Problem description. Where a line below has the string "thought" in it, include it in the count, and give that count alone.

Saved entries.
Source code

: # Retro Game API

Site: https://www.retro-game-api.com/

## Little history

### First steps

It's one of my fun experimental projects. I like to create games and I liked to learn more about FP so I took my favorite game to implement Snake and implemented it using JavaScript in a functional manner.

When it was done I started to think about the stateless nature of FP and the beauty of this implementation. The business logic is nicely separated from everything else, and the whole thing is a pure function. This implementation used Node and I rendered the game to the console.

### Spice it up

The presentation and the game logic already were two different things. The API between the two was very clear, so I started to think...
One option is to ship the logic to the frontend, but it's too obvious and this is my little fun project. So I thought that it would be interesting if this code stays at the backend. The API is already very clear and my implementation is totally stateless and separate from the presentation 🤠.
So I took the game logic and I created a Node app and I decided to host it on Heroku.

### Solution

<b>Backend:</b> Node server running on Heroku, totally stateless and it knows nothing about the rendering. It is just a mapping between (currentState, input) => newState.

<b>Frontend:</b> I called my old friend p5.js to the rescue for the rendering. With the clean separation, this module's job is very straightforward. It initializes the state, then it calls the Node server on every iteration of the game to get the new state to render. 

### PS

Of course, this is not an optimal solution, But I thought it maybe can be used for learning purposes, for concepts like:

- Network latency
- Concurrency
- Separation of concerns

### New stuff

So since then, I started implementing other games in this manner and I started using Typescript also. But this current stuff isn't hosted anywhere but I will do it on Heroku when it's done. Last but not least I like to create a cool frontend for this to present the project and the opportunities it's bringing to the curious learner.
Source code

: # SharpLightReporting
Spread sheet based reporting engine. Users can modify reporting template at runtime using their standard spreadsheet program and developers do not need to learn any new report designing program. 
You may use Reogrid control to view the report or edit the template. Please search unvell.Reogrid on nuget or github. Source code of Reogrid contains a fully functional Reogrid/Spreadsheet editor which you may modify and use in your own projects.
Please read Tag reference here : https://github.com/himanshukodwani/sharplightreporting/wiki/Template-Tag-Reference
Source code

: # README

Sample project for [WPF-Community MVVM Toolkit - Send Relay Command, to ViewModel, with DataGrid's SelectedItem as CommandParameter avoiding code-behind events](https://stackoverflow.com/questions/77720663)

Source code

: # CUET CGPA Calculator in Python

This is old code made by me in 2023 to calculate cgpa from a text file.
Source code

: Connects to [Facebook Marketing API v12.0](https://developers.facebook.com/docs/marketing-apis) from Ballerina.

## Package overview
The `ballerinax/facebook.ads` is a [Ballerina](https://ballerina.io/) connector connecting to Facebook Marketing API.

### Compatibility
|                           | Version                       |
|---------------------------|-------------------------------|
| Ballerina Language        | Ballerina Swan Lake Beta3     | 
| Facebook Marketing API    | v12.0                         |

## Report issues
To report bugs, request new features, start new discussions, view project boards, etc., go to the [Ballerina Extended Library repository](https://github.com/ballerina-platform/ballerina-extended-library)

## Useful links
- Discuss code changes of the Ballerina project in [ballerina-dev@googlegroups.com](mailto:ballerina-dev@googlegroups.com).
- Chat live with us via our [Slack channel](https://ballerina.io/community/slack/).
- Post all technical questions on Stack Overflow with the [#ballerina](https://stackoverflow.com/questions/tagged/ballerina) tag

The completed task. 2